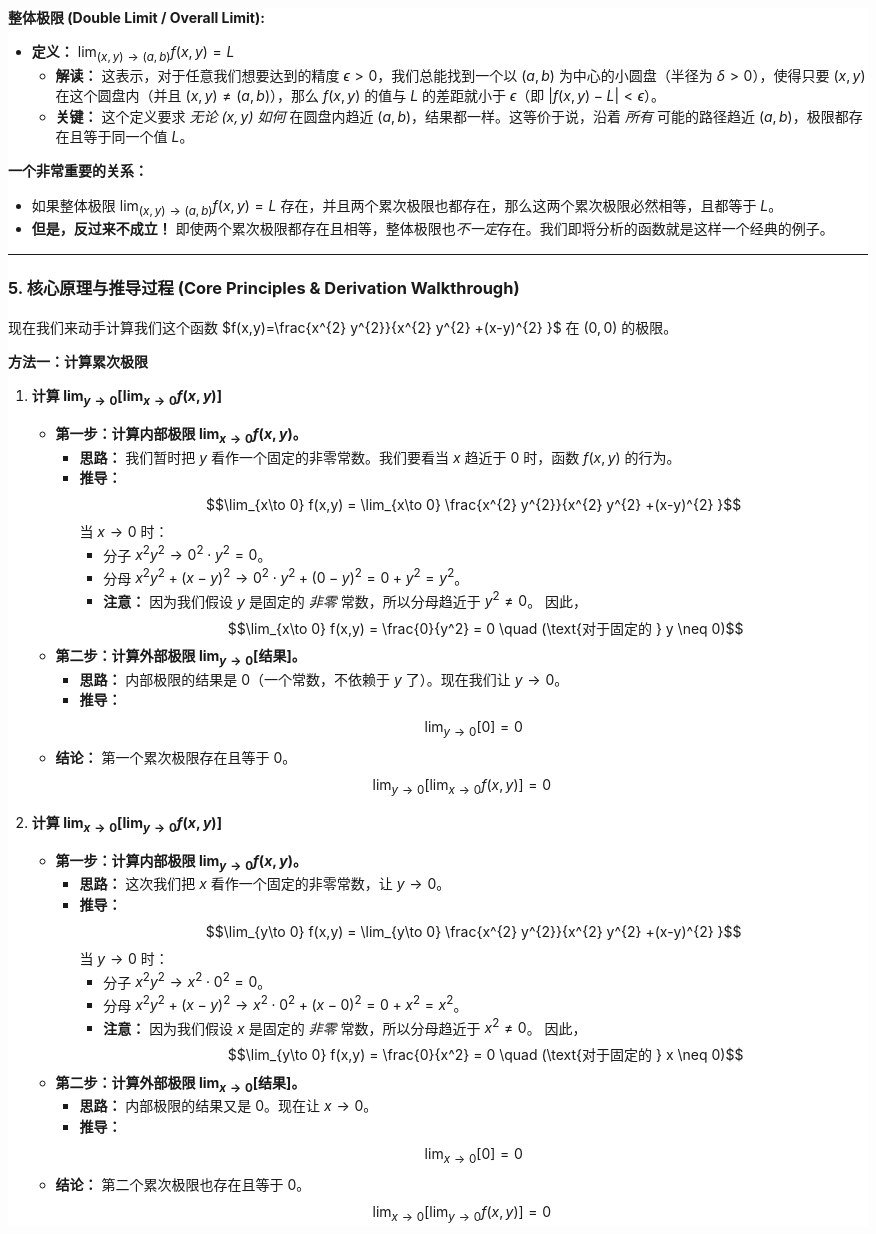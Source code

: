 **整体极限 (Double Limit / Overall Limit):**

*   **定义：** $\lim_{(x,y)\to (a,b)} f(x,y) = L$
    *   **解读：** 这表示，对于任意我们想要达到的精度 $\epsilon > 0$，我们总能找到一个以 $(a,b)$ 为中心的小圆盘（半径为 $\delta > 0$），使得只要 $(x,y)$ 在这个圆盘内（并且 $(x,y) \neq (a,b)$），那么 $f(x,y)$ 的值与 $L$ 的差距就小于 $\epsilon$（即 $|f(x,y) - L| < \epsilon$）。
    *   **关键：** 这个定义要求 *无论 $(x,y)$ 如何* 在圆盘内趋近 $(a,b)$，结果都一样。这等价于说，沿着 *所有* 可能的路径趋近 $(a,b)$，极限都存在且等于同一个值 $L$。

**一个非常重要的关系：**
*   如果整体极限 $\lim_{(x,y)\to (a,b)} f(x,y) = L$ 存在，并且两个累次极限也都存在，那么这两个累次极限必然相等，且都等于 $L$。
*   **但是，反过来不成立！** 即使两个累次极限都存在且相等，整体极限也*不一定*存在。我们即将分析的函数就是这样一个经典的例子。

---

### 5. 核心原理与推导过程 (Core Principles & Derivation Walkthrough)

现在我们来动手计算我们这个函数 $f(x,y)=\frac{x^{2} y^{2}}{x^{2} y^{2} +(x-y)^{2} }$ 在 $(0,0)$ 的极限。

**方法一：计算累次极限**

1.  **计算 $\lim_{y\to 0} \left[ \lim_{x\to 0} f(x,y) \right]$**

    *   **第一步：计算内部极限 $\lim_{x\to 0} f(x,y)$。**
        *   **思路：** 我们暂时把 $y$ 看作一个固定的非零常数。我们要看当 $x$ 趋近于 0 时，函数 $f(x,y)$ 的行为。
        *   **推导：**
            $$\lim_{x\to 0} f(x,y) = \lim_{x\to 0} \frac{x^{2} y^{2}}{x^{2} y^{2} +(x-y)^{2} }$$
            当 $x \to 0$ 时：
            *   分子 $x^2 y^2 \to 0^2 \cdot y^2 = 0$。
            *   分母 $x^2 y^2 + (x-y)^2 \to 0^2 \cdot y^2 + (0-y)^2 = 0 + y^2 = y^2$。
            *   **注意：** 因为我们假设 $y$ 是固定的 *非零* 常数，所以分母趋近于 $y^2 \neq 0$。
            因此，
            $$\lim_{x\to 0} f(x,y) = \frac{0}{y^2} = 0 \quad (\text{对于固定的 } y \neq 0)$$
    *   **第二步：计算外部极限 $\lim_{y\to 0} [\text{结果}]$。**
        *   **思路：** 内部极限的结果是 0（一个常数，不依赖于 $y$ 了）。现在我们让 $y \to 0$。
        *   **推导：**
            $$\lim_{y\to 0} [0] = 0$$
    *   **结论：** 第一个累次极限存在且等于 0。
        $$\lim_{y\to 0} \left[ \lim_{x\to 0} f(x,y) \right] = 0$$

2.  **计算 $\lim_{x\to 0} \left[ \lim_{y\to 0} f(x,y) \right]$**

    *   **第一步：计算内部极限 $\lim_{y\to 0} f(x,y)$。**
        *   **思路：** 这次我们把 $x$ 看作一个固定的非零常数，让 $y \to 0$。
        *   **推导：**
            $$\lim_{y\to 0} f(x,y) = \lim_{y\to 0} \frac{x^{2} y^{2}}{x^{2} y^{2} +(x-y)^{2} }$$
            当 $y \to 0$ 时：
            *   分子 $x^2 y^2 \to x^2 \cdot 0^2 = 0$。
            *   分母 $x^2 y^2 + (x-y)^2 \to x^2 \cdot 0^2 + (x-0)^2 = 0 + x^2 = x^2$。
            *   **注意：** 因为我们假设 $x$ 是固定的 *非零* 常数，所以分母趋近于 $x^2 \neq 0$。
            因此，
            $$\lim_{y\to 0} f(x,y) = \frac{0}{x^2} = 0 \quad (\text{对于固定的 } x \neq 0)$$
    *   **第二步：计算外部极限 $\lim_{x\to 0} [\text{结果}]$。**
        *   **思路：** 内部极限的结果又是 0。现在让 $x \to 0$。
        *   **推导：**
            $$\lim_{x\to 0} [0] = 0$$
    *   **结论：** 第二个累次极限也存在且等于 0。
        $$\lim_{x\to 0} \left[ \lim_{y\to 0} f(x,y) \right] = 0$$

^^^^^^^^^^^^^^^^

WHAT TO WORK ON: Copy all the entries word for word. Omit any pictures.

TASK OUTPUT:
Source code

: **整体极限 (Double Limit / Overall Limit):**

*   **定义：** $\lim_{(x,y)\to (a,b)} f(x,y) = L$
    *   **解读：** 这表示，对于任意我们想要达到的精度 $\epsilon > 0$，我们总能找到一个以 $(a,b)$ 为中心的小圆盘（半径为 $\delta > 0$），使得只要 $(x,y)$ 在这个圆盘内（并且 $(x,y) \neq (a,b)$），那么 $f(x,y)$ 的值与 $L$ 的差距就小于 $\epsilon$（即 $|f(x,y) - L| < \epsilon$）。
    *   **关键：** 这个定义要求 *无论 $(x,y)$ 如何* 在圆盘内趋近 $(a,b)$，结果都一样。这等价于说，沿着 *所有* 可能的路径趋近 $(a,b)$，极限都存在且等于同一个值 $L$。

**一个非常重要的关系：**
*   如果整体极限 $\lim_{(x,y)\to (a,b)} f(x,y) = L$ 存在，并且两个累次极限也都存在，那么这两个累次极限必然相等，且都等于 $L$。
*   **但是，反过来不成立！** 即使两个累次极限都存在且相等，整体极限也*不一定*存在。我们即将分析的函数就是这样一个经典的例子。

---

### 5. 核心原理与推导过程 (Core Principles & Derivation Walkthrough)

现在我们来动手计算我们这个函数 $f(x,y)=\frac{x^{2} y^{2}}{x^{2} y^{2} +(x-y)^{2} }$ 在 $(0,0)$ 的极限。

**方法一：计算累次极限**

1.  **计算 $\lim_{y\to 0} \left[ \lim_{x\to 0} f(x,y) \right]$**

    *   **第一步：计算内部极限 $\lim_{x\to 0} f(x,y)$。**
        *   **思路：** 我们暂时把 $y$ 看作一个固定的非零常数。我们要看当 $x$ 趋近于 0 时，函数 $f(x,y)$ 的行为。
        *   **推导：**
            $$\lim_{x\to 0} f(x,y) = \lim_{x\to 0} \frac{x^{2} y^{2}}{x^{2} y^{2} +(x-y)^{2} }$$
            当 $x \to 0$ 时：
            *   分子 $x^2 y^2 \to 0^2 \cdot y^2 = 0$。
            *   分母 $x^2 y^2 + (x-y)^2 \to 0^2 \cdot y^2 + (0-y)^2 = 0 + y^2 = y^2$。
            *   **注意：** 因为我们假设 $y$ 是固定的 *非零* 常数，所以分母趋近于 $y^2 \neq 0$。
            因此，
            $$\lim_{x\to 0} f(x,y) = \frac{0}{y^2} = 0 \quad (\text{对于固定的 } y \neq 0)$$
    *   **第二步：计算外部极限 $\lim_{y\to 0} [\text{结果}]$。**
        *   **思路：** 内部极限的结果是 0（一个常数，不依赖于 $y$ 了）。现在我们让 $y \to 0$。
        *   **推导：**
            $$\lim_{y\to 0} [0] = 0$$
    *   **结论：** 第一个累次极限存在且等于 0。
        $$\lim_{y\to 0} \left[ \lim_{x\to 0} f(x,y) \right] = 0$$

2.  **计算 $\lim_{x\to 0} \left[ \lim_{y\to 0} f(x,y) \right]$**

    *   **第一步：计算内部极限 $\lim_{y\to 0} f(x,y)$。**
        *   **思路：** 这次我们把 $x$ 看作一个固定的非零常数，让 $y \to 0$。
        *   **推导：**
            $$\lim_{y\to 0} f(x,y) = \lim_{y\to 0} \frac{x^{2} y^{2}}{x^{2} y^{2} +(x-y)^{2} }$$
            当 $y \to 0$ 时：
            *   分子 $x^2 y^2 \to x^2 \cdot 0^2 = 0$。
            *   分母 $x^2 y^2 + (x-y)^2 \to x^2 \cdot 0^2 + (x-0)^2 = 0 + x^2 = x^2$。
            *   **注意：** 因为我们假设 $x$ 是固定的 *非零* 常数，所以分母趋近于 $x^2 \neq 0$。
            因此，
            $$\lim_{y\to 0} f(x,y) = \frac{0}{x^2} = 0 \quad (\text{对于固定的 } x \neq 0)$$
    *   **第二步：计算外部极限 $\lim_{x\to 0} [\text{结果}]$。**
        *   **思路：** 内部极限的结果又是 0。现在让 $x \to 0$。
        *   **推导：**
            $$\lim_{x\to 0} [0] = 0$$
    *   **结论：** 第二个累次极限也存在且等于 0。
        $$\lim_{x\to 0} \left[ \lim_{y\to 0} f(x,y) \right] = 0$$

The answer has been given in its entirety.